Unions which battled with the government in recent months for government assistance after 3,700 job cuts at Alitalia have demanded the state step in to prevent further carnage at Volare. "After months in which we sounded the alarm it's finally happened, today, Volare's aircraft are grounded. And nothing was done to prevent the situation from getting to this point," Francesco D'Arigo, who represents pilots Fit-Cisl union, told Italian news agency ANSA.
AFP reported that on Friday a Volare flight flying from Paris to Bologna was delayed for more than four hours after a bailiff attempted to issue a notice warning that the plane might be seized. The bailiff arrived at the airport with a document from the company that Volare leases its planes from before the plane was due to leave, the agency said. Following discussions between the bailiff and the plane's pilot, the flight was eventually cleared to take off. Other reports suggest that Volare is unable to continue flying as it no longer has any insurance.
Ryanair has yet to be affected by the oil prices causing shockwaves through the industry. Sticking rigidly to his low-cost model, using only secondary airports and continuing to run a dedicated Boeing fleet, O’Leary still has some margin to play with and has suggested that Ryanair could absorb up to $75/barrel prices before they too experience difficulties. Ryanair’s nemesis Easyjet on the other hand is more exposed to fluctuations in crude prices.
It’s not all doom and gloom in Europe however. Last week FlyBE, the born-again airline formerly known as British European, burst into the black with half-year profits of £14m. Easyjet reports to the city tomorrow and is expected to meet their forecasts and unveil profits of about £62m. After a summer marred by profit warnings - which substantially lowered those expectations – Easyjet cannot afford to slip up.

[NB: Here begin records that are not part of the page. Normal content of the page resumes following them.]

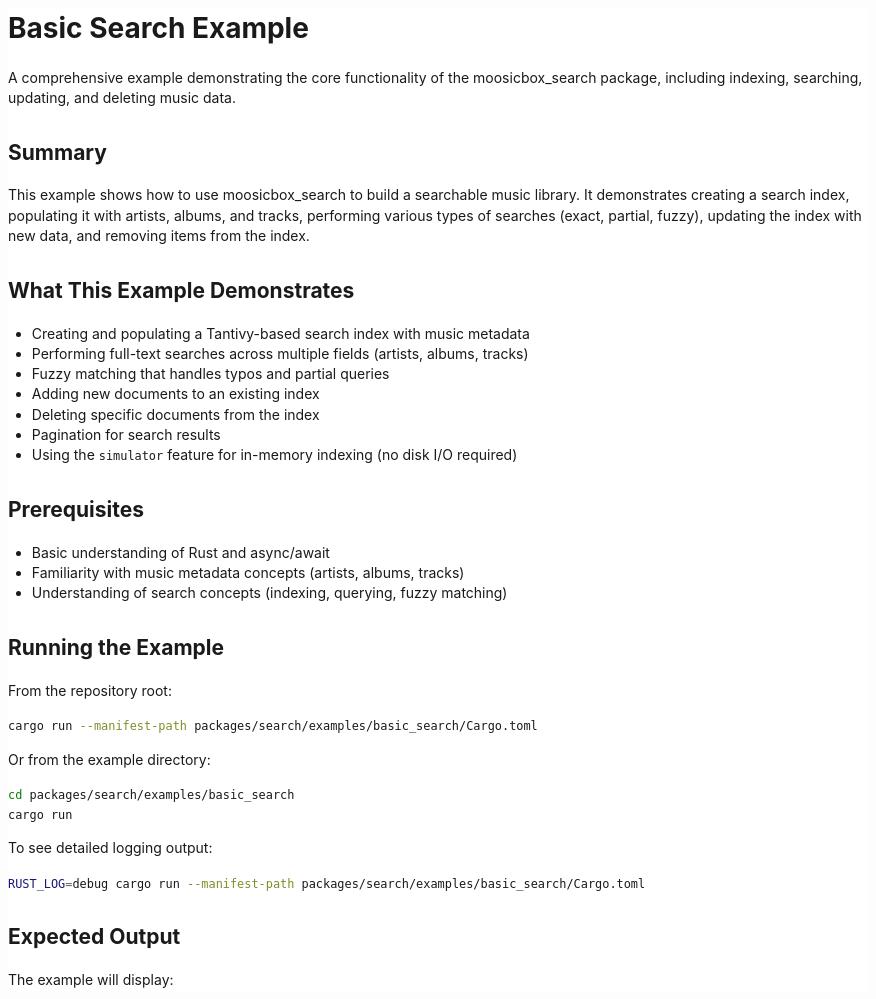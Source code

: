 # Basic Search Example

A comprehensive example demonstrating the core functionality of the moosicbox_search package, including indexing, searching, updating, and deleting music data.

## Summary

This example shows how to use moosicbox_search to build a searchable music library. It demonstrates creating a search index, populating it with artists, albums, and tracks, performing various types of searches (exact, partial, fuzzy), updating the index with new data, and removing items from the index.

## What This Example Demonstrates

- Creating and populating a Tantivy-based search index with music metadata
- Performing full-text searches across multiple fields (artists, albums, tracks)
- Fuzzy matching that handles typos and partial queries
- Adding new documents to an existing index
- Deleting specific documents from the index
- Pagination for search results
- Using the `simulator` feature for in-memory indexing (no disk I/O required)

## Prerequisites

- Basic understanding of Rust and async/await
- Familiarity with music metadata concepts (artists, albums, tracks)
- Understanding of search concepts (indexing, querying, fuzzy matching)

## Running the Example

From the repository root:

```bash
cargo run --manifest-path packages/search/examples/basic_search/Cargo.toml
```

Or from the example directory:

```bash
cd packages/search/examples/basic_search
cargo run
```

To see detailed logging output:

```bash
RUST_LOG=debug cargo run --manifest-path packages/search/examples/basic_search/Cargo.toml
```

## Expected Output

The example will display:
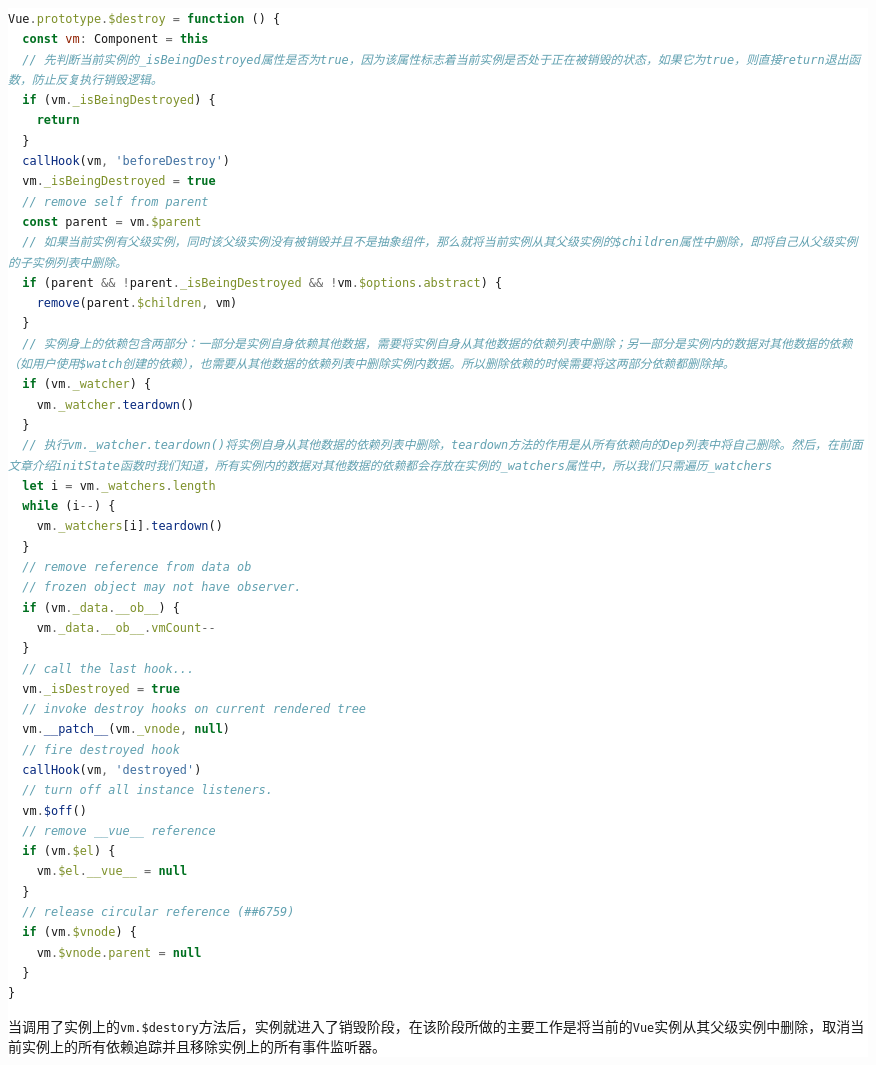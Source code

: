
 ```javascript
Vue.prototype.$destroy = function () {
  const vm: Component = this
  // 先判断当前实例的_isBeingDestroyed属性是否为true，因为该属性标志着当前实例是否处于正在被销毁的状态，如果它为true，则直接return退出函数，防止反复执行销毁逻辑。
  if (vm._isBeingDestroyed) {
    return
  }
  callHook(vm, 'beforeDestroy')
  vm._isBeingDestroyed = true
  // remove self from parent
  const parent = vm.$parent
  // 如果当前实例有父级实例，同时该父级实例没有被销毁并且不是抽象组件，那么就将当前实例从其父级实例的$children属性中删除，即将自己从父级实例的子实例列表中删除。
  if (parent && !parent._isBeingDestroyed && !vm.$options.abstract) {
    remove(parent.$children, vm)
  }
  // 实例身上的依赖包含两部分：一部分是实例自身依赖其他数据，需要将实例自身从其他数据的依赖列表中删除；另一部分是实例内的数据对其他数据的依赖（如用户使用$watch创建的依赖），也需要从其他数据的依赖列表中删除实例内数据。所以删除依赖的时候需要将这两部分依赖都删除掉。
  if (vm._watcher) {
    vm._watcher.teardown()
  }
  // 执行vm._watcher.teardown()将实例自身从其他数据的依赖列表中删除，teardown方法的作用是从所有依赖向的Dep列表中将自己删除。然后，在前面文章介绍initState函数时我们知道，所有实例内的数据对其他数据的依赖都会存放在实例的_watchers属性中，所以我们只需遍历_watchers
  let i = vm._watchers.length
  while (i--) {
    vm._watchers[i].teardown()
  }
  // remove reference from data ob
  // frozen object may not have observer.
  if (vm._data.__ob__) {
    vm._data.__ob__.vmCount--
  }
  // call the last hook...
  vm._isDestroyed = true
  // invoke destroy hooks on current rendered tree
  vm.__patch__(vm._vnode, null)
  // fire destroyed hook
  callHook(vm, 'destroyed')
  // turn off all instance listeners.
  vm.$off()
  // remove __vue__ reference
  if (vm.$el) {
    vm.$el.__vue__ = null
  }
  // release circular reference (##6759)
  if (vm.$vnode) {
    vm.$vnode.parent = null
  }
}
```

当调用了实例上的`vm.$destory`方法后，实例就进入了销毁阶段，在该阶段所做的主要工作是将当前的`Vue`实例从其父级实例中删除，取消当前实例上的所有依赖追踪并且移除实例上的所有事件监听器。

Yet size is appearing to matter in the budget airline market as various airlines are either folding or at the very least look rocky. O’Leary has repeatedly predicted a bloodbath whilst oil prices remain high and it appears he’s being proven right. German outfit V-Bird stopped operating three weeks ago, following others such as Duo, Now and Air Planet whilst Jet Green lasted just six days. Virgin Express and SN Brussels have responded to the competitive threat by getting into bed with one another. Danish operator Sterling has put itself up for sale. Wizz Air, run by former executives of Hungary's Malev airline, also runs high on the list of potential casualties. The European budget airline industry could be in for a very cold, chilly, winter.